Dataset entries
+===+

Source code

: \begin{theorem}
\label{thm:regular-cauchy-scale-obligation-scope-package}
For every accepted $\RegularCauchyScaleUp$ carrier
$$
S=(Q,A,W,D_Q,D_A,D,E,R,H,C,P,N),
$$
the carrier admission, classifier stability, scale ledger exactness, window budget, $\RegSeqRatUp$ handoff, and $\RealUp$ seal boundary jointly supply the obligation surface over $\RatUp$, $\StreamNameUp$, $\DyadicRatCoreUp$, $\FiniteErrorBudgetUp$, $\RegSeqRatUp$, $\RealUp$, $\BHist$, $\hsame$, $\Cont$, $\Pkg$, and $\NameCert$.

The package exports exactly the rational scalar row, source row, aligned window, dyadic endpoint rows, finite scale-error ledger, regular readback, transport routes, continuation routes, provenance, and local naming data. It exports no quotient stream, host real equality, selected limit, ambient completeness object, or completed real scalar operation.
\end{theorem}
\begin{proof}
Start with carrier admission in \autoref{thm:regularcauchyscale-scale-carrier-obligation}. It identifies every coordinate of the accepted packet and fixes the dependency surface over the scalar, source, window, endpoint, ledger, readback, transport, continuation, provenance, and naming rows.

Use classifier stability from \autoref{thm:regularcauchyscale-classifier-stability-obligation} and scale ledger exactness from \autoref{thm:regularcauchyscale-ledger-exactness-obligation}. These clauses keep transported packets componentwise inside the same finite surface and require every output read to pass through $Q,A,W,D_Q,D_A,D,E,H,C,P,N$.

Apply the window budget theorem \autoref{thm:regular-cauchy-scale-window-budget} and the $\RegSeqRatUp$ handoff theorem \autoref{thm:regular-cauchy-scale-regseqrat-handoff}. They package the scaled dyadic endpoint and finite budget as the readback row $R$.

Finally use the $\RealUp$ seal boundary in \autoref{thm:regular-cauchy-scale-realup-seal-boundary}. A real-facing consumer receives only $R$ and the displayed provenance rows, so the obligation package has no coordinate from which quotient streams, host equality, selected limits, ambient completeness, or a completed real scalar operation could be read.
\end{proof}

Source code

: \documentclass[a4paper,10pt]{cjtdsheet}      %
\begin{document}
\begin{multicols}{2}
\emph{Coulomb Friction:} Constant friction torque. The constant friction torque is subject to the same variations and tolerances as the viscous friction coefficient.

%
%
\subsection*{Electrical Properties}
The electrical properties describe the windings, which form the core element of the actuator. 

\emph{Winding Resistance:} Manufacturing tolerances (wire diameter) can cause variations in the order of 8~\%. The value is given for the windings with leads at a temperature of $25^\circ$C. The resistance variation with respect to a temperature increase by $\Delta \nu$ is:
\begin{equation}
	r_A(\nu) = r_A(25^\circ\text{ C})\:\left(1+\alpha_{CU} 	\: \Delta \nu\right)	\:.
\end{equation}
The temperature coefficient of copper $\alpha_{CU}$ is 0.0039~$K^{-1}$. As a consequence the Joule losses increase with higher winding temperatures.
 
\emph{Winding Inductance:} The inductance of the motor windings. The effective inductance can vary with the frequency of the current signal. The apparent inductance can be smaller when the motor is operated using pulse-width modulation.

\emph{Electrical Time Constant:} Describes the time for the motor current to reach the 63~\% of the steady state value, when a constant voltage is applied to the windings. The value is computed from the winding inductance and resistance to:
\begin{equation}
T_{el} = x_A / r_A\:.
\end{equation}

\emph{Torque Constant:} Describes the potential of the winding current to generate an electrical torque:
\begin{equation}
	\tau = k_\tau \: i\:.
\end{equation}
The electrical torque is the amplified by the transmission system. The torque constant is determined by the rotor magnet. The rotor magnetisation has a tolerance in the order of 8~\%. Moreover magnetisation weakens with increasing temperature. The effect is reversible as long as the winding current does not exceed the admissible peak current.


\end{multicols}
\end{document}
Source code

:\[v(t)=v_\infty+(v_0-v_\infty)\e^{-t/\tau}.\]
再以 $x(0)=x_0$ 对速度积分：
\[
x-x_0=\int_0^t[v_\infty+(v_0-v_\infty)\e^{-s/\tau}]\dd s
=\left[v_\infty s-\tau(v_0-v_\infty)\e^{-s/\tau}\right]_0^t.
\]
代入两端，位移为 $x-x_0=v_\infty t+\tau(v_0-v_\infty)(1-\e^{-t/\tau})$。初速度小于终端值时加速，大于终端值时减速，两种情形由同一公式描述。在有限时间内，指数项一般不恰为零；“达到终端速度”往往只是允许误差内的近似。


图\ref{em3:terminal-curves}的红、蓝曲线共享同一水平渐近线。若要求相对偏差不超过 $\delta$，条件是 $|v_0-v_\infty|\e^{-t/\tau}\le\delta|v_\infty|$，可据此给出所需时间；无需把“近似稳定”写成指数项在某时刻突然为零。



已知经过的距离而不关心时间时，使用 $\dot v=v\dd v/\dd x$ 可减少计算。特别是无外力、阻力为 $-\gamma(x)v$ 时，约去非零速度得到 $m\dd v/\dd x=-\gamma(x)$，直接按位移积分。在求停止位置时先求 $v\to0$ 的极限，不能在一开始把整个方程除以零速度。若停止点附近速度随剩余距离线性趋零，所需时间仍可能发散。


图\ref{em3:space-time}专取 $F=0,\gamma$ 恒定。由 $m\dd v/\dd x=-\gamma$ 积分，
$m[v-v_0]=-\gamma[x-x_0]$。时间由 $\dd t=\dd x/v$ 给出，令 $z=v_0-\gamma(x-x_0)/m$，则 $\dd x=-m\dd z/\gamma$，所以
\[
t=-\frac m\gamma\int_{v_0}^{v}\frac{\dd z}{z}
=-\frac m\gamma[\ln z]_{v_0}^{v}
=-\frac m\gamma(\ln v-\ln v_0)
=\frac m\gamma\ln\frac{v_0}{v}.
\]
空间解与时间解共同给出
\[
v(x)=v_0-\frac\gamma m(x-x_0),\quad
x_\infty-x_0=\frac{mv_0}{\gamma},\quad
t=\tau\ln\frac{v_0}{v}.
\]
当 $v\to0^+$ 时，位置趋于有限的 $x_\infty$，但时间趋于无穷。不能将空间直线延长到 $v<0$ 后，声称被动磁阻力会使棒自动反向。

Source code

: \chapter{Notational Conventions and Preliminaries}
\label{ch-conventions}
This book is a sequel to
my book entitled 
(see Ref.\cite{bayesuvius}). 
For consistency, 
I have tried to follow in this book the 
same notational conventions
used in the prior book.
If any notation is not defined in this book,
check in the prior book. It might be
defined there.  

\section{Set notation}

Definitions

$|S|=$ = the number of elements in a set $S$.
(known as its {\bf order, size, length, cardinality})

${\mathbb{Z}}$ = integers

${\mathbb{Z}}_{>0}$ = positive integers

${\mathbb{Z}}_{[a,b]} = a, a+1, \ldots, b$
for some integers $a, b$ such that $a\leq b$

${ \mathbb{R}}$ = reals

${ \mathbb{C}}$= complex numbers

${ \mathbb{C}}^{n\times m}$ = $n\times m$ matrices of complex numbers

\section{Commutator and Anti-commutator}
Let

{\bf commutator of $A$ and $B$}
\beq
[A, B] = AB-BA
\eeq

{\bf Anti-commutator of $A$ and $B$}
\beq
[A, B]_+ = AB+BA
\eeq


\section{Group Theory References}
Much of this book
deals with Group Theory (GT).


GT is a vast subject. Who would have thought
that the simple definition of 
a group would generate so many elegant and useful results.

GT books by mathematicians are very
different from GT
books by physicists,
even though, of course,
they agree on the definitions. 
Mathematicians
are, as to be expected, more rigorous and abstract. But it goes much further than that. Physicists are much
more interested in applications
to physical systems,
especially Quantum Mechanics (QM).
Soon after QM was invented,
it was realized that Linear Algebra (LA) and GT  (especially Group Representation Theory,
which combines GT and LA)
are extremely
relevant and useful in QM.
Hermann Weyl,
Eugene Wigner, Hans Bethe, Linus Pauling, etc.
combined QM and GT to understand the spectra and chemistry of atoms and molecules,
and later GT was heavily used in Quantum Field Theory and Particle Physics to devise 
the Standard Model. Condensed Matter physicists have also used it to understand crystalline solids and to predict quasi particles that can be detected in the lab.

+===+

Among the entries above, find the line with "m\gamma(\ln v-\ln v_0)" and the line with "and later GT"; give again exactly these two lines and all lines between them.

# Answer section
=-\frac m\gamma(\ln v-\ln v_0)
=\frac m\gamma\ln\frac{v_0}{v}.
\]
空间解与时间解共同给出
\[
v(x)=v_0-\frac\gamma m(x-x_0),\quad
x_\infty-x_0=\frac{mv_0}{\gamma},\quad
t=\tau\ln\frac{v_0}{v}.
\]
当 $v\to0^+$ 时，位置趋于有限的 $x_\infty$，但时间趋于无穷。不能将空间直线延长到 $v<0$ 后，声称被动磁阻力会使棒自动反向。

Source code

: \chapter{Notational Conventions and Preliminaries}
\label{ch-conventions}
This book is a sequel to
my book entitled 
(see Ref.\cite{bayesuvius}). 
For consistency, 
I have tried to follow in this book the 
same notational conventions
used in the prior book.
If any notation is not defined in this book,
check in the prior book. It might be
defined there.  

\section{Set notation}

Definitions

$|S|=$ = the number of elements in a set $S$.
(known as its {\bf order, size, length, cardinality})

${\mathbb{Z}}$ = integers

${\mathbb{Z}}_{>0}$ = positive integers

${\mathbb{Z}}_{[a,b]} = a, a+1, \ldots, b$
for some integers $a, b$ such that $a\leq b$

${ \mathbb{R}}$ = reals

${ \mathbb{C}}$= complex numbers

${ \mathbb{C}}^{n\times m}$ = $n\times m$ matrices of complex numbers

\section{Commutator and Anti-commutator}
Let

{\bf commutator of $A$ and $B$}
\beq
[A, B] = AB-BA
\eeq

{\bf Anti-commutator of $A$ and $B$}
\beq
[A, B]_+ = AB+BA
\eeq


\section{Group Theory References}
Much of this book
deals with Group Theory (GT).


GT is a vast subject. Who would have thought
that the simple definition of 
a group would generate so many elegant and useful results.

GT books by mathematicians are very
different from GT
books by physicists,
even though, of course,
they agree on the definitions. 
Mathematicians
are, as to be expected, more rigorous and abstract. But it goes much further than that. Physicists are much
more interested in applications
to physical systems,
especially Quantum Mechanics (QM).
Soon after QM was invented,
it was realized that Linear Algebra (LA) and GT  (especially Group Representation Theory,
which combines GT and LA)
are extremely
relevant and useful in QM.
Hermann Weyl,
Eugene Wigner, Hans Bethe, Linus Pauling, etc.
combined QM and GT to understand the spectra and chemistry of atoms and molecules,
and later GT was heavily used in Quantum Field Theory and Particle Physics to devise 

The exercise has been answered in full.